▸ **WORK REQUEST**
Pull out all lines from the listing below in which the word "constitutes" appears.

▸ **RECORDS TO USE**
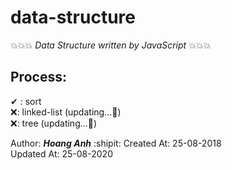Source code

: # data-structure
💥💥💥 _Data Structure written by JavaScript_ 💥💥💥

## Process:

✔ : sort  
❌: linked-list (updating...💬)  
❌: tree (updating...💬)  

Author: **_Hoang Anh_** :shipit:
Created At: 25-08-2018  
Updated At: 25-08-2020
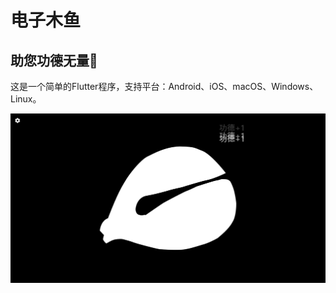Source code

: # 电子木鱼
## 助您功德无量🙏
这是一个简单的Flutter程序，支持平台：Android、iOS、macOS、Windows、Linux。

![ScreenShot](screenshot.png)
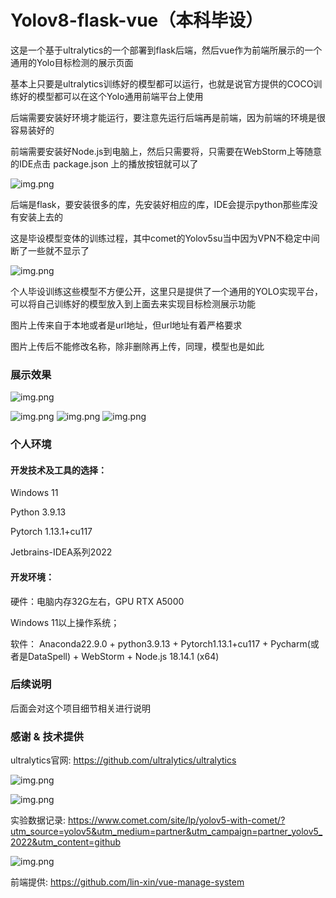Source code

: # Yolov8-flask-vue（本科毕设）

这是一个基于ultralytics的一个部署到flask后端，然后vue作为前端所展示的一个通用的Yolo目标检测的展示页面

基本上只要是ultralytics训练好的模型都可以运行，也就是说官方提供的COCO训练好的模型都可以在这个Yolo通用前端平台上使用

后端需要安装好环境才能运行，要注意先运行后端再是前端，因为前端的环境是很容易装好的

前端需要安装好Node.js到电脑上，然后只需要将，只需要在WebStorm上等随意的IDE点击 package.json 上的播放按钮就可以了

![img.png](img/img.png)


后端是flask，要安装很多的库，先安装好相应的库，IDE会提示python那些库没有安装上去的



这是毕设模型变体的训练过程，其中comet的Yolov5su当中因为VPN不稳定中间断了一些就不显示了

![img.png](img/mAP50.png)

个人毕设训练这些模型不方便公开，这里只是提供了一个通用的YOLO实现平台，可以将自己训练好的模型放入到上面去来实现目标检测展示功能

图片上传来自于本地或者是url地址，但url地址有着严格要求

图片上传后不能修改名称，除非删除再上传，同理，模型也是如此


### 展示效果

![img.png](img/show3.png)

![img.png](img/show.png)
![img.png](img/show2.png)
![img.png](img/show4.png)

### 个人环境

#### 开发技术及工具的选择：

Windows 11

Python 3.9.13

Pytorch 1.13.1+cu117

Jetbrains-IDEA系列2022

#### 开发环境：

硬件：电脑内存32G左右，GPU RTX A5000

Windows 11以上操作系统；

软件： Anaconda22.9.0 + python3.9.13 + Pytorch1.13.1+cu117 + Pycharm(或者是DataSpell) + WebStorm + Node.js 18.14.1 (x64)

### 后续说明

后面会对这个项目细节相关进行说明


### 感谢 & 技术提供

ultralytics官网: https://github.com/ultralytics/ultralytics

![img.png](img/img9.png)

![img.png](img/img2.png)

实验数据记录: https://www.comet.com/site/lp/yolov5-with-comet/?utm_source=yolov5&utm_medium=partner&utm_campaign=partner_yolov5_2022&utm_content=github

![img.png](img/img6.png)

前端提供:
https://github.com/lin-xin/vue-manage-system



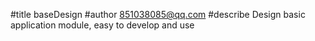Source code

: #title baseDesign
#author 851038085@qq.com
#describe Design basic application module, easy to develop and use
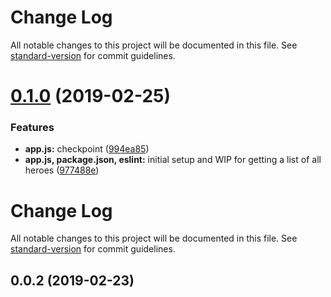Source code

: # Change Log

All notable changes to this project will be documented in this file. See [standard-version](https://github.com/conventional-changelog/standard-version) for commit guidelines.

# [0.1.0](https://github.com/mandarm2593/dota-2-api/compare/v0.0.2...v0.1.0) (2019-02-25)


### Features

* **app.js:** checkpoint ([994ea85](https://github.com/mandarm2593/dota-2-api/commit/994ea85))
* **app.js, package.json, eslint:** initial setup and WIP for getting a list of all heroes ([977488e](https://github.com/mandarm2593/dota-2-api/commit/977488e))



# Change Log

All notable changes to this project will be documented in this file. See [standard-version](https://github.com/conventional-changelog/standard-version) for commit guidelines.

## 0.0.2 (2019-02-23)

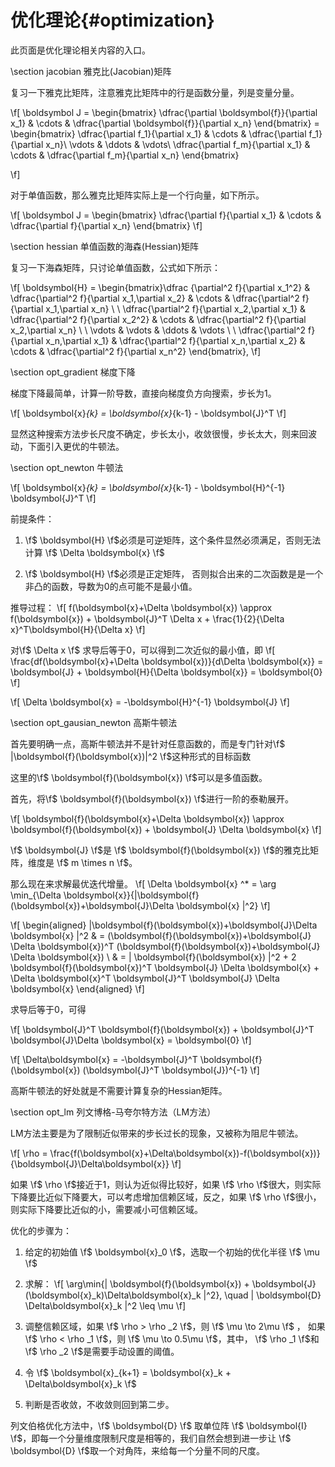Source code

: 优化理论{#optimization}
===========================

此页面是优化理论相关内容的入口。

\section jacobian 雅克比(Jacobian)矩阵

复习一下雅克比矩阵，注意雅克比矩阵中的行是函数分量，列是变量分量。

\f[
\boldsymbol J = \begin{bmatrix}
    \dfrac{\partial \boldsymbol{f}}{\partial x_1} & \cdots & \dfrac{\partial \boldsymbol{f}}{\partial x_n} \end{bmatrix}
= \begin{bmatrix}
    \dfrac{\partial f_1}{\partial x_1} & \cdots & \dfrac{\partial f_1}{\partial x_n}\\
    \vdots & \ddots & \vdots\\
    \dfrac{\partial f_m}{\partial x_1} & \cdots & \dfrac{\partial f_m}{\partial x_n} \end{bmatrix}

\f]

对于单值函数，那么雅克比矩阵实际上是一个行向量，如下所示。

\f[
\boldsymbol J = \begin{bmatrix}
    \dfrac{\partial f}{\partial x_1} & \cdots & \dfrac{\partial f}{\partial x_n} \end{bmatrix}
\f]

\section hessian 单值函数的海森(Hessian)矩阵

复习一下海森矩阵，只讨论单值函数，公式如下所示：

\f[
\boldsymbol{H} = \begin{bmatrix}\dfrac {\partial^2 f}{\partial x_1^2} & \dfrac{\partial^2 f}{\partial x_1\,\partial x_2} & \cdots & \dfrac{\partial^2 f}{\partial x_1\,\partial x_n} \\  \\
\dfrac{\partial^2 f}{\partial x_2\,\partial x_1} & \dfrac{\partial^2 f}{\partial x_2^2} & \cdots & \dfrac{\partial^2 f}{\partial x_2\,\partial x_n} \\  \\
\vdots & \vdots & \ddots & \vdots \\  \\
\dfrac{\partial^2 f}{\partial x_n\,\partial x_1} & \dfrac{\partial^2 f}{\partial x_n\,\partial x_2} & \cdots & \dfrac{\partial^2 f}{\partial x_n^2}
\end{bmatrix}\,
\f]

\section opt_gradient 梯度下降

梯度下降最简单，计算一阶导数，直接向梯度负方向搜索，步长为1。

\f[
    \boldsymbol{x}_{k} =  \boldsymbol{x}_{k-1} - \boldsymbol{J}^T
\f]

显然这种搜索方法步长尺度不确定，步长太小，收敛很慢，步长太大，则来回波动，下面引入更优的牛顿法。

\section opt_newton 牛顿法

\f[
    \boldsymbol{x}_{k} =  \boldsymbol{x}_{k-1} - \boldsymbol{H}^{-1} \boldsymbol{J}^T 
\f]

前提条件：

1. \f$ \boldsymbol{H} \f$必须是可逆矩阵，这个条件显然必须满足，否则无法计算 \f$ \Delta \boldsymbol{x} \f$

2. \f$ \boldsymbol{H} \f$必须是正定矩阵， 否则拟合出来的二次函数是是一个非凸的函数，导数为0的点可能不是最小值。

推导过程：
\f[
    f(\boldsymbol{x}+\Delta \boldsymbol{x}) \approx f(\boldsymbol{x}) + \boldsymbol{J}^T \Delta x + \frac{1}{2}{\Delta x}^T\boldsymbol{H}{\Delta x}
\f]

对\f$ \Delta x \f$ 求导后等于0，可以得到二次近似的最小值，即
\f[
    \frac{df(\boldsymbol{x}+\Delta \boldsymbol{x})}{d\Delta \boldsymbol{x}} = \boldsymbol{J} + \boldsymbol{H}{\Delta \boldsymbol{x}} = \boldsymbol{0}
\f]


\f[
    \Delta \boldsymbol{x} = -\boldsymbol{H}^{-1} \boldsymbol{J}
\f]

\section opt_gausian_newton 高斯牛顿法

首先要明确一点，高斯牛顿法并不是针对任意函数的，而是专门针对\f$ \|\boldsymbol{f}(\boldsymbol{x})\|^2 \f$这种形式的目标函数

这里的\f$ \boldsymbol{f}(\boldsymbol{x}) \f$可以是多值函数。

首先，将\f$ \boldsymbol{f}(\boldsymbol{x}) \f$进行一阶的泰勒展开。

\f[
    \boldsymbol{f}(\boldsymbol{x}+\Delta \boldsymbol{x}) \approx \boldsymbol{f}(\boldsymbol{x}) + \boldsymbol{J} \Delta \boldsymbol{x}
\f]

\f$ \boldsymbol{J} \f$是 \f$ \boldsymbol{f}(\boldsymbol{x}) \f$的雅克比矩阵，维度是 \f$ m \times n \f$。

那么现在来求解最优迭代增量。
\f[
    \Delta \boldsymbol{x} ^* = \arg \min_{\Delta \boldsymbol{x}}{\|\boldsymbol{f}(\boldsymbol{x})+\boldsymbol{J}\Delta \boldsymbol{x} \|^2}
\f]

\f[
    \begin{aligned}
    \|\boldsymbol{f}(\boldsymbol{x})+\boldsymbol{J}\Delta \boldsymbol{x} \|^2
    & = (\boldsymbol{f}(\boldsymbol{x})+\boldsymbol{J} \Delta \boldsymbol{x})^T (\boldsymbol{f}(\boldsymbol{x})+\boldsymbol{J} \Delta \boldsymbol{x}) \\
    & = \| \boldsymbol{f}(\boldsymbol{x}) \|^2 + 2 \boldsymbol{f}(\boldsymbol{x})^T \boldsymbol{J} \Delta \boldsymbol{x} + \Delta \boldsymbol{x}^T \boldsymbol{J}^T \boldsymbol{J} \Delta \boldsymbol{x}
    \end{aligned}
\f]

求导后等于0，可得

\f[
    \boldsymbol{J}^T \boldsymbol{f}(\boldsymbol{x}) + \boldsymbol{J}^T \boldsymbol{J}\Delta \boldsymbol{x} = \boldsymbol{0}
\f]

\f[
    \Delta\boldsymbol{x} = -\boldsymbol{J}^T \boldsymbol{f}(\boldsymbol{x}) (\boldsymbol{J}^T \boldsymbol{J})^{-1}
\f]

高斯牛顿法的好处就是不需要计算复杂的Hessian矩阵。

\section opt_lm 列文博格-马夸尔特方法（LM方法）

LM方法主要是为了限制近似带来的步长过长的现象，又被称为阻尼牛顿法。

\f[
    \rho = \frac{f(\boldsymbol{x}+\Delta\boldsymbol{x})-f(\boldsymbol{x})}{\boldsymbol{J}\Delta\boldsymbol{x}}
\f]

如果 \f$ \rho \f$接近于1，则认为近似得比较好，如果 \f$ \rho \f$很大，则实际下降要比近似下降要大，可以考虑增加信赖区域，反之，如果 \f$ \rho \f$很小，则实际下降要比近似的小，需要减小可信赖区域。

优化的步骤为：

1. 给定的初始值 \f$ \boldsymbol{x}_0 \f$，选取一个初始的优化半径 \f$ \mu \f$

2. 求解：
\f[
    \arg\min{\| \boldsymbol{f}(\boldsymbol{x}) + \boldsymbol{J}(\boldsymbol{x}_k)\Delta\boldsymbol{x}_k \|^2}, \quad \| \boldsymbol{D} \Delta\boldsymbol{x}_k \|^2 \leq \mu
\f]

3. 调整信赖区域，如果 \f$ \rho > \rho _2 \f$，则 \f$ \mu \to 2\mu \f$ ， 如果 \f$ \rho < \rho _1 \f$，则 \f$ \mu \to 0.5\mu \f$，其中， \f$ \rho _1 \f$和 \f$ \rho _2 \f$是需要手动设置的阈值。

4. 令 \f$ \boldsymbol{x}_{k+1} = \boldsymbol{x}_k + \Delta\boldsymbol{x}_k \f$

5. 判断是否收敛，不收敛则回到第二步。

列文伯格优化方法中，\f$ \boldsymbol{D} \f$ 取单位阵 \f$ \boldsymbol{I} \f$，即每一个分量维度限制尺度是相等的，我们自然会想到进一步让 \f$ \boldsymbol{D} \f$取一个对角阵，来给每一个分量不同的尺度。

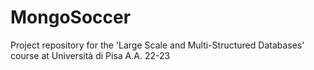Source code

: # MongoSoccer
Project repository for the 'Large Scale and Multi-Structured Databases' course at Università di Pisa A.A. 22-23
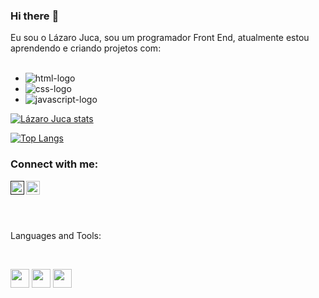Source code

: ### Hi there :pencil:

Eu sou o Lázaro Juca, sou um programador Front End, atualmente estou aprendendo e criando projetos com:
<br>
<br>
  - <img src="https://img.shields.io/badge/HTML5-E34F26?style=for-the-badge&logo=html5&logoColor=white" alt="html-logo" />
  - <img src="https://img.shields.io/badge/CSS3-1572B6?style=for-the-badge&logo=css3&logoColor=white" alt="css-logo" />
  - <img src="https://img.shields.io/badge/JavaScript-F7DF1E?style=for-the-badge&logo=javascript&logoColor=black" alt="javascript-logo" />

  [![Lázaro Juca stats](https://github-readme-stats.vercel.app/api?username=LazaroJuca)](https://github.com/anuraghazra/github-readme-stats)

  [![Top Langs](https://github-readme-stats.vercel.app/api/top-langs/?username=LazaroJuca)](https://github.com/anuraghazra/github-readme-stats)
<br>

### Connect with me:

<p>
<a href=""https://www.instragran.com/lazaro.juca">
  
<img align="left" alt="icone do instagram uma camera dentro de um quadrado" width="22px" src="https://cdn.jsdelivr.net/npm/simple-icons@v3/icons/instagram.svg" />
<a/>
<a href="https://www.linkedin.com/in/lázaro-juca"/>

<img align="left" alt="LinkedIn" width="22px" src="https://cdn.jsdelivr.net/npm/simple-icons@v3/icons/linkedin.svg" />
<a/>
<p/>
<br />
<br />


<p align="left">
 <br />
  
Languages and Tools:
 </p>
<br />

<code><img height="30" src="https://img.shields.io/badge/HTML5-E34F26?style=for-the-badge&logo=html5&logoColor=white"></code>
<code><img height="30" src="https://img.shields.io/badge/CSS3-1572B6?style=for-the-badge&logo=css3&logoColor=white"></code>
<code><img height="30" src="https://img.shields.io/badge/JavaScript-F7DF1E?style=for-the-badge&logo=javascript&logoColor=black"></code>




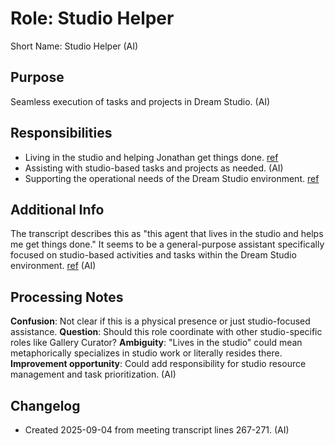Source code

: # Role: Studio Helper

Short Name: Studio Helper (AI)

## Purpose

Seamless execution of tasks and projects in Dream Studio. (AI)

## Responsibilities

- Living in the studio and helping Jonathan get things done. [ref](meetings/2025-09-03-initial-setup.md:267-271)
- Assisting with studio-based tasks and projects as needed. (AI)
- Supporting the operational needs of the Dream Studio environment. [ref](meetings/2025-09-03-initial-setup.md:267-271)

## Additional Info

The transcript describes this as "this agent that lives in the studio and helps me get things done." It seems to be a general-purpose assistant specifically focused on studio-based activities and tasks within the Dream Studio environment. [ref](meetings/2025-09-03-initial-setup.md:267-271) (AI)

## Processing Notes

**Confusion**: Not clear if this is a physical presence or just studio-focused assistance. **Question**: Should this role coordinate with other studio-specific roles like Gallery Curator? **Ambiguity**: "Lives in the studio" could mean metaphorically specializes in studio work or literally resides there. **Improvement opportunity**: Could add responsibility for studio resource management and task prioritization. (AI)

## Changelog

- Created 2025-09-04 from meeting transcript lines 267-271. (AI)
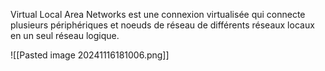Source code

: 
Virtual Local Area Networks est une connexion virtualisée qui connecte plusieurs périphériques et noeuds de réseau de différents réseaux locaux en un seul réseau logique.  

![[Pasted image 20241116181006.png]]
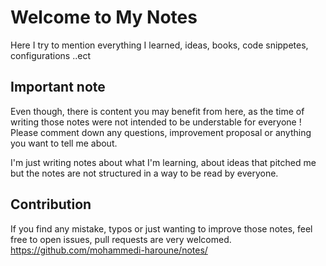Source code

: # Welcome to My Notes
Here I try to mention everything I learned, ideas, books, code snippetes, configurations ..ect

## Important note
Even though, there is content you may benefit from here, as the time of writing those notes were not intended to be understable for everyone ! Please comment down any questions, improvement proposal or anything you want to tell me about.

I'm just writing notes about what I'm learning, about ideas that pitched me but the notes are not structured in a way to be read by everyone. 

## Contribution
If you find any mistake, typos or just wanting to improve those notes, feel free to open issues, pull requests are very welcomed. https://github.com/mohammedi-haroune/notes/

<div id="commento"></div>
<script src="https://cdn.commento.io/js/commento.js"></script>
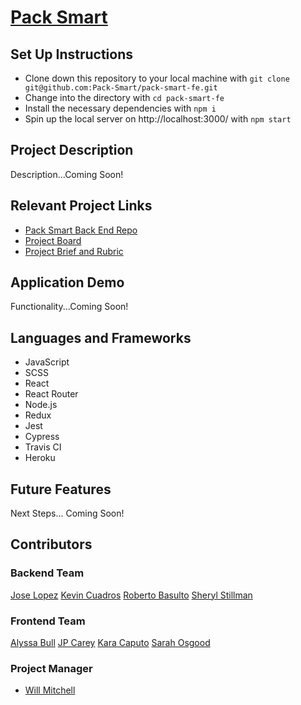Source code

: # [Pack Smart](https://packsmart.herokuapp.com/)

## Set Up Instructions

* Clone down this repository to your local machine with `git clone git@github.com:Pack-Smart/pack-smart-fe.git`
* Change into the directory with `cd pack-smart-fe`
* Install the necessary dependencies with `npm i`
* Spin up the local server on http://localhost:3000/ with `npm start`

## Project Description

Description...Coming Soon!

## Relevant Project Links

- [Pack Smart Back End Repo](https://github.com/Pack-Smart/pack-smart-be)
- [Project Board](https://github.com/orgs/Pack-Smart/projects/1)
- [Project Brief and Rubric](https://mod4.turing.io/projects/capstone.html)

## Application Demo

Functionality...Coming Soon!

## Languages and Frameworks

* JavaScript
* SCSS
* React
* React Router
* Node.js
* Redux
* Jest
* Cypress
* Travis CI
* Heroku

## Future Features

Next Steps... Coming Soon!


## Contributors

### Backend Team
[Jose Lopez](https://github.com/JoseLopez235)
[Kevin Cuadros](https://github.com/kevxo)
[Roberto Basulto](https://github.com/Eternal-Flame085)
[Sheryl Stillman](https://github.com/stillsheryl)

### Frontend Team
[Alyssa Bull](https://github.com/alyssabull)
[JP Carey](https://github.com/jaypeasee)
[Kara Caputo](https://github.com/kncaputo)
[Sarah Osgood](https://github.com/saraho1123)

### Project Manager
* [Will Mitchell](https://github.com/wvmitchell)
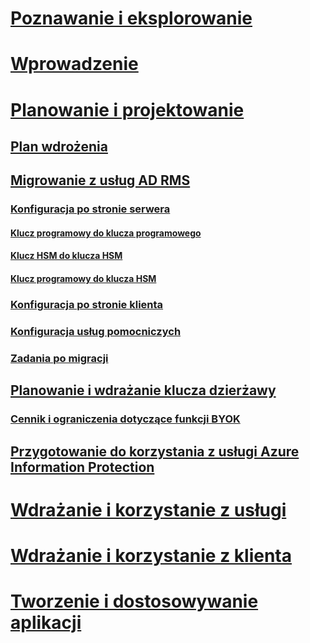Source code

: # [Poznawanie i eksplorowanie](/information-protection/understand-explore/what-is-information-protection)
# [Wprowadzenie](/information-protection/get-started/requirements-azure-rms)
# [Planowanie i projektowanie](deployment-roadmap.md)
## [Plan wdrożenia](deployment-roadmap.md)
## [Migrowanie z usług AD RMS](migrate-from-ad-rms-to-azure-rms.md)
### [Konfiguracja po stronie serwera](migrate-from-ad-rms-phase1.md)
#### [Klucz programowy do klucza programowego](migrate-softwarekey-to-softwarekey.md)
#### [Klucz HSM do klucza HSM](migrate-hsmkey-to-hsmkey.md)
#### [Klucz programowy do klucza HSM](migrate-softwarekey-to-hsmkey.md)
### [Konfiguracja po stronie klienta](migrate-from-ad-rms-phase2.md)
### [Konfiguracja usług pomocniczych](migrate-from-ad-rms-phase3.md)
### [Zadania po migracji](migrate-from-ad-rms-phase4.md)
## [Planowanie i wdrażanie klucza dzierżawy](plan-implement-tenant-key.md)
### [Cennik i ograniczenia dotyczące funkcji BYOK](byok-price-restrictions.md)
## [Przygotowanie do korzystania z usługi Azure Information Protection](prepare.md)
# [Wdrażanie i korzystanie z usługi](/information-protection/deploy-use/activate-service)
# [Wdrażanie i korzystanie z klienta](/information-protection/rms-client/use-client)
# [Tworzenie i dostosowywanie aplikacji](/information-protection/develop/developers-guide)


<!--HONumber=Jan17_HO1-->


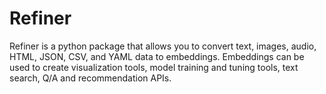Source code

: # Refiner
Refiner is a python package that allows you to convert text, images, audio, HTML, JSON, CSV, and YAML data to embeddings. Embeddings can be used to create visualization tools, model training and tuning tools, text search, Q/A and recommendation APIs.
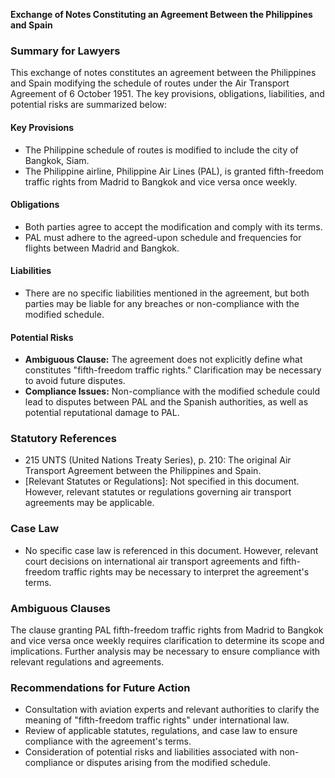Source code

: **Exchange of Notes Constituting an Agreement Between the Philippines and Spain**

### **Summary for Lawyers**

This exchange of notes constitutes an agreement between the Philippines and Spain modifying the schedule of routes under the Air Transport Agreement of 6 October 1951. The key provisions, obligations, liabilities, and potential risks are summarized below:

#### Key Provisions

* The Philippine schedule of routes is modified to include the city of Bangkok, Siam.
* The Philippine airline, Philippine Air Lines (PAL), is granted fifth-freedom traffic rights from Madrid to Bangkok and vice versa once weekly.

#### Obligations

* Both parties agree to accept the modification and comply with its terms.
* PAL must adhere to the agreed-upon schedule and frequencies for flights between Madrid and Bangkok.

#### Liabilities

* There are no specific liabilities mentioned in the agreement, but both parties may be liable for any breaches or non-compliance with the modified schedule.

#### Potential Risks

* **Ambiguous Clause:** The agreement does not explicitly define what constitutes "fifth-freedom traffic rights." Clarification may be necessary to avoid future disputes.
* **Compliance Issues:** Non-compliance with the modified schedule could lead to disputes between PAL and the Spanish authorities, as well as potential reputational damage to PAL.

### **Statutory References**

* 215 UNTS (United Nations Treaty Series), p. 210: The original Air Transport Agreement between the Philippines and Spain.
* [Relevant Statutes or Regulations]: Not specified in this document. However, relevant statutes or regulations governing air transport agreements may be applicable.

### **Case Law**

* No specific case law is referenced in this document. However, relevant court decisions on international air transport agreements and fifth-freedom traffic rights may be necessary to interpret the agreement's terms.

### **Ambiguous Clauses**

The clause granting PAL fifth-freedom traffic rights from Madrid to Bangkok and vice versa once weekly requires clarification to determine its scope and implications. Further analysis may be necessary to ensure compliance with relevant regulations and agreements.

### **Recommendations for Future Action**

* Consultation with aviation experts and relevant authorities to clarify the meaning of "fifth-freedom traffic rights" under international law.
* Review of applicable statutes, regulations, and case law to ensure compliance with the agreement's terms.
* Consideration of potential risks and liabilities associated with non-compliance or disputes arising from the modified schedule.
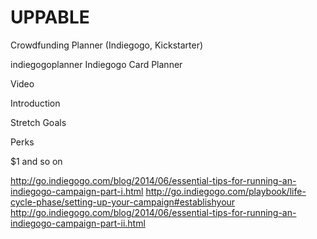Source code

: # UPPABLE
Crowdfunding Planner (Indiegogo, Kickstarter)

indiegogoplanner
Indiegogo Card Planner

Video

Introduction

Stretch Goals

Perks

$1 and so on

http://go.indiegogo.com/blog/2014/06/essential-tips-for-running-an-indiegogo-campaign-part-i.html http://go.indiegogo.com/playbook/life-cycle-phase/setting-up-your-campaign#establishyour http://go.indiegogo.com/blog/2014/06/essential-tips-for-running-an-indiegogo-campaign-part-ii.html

▸ **SOLUTION TO THIS EXERCISE**
This exchange of notes constitutes an agreement between the Philippines and Spain modifying the schedule of routes under the Air Transport Agreement of 6 October 1951. The key provisions, obligations, liabilities, and potential risks are summarized below:
* **Ambiguous Clause:** The agreement does not explicitly define what constitutes "fifth-freedom traffic rights." Clarification may be necessary to avoid future disputes.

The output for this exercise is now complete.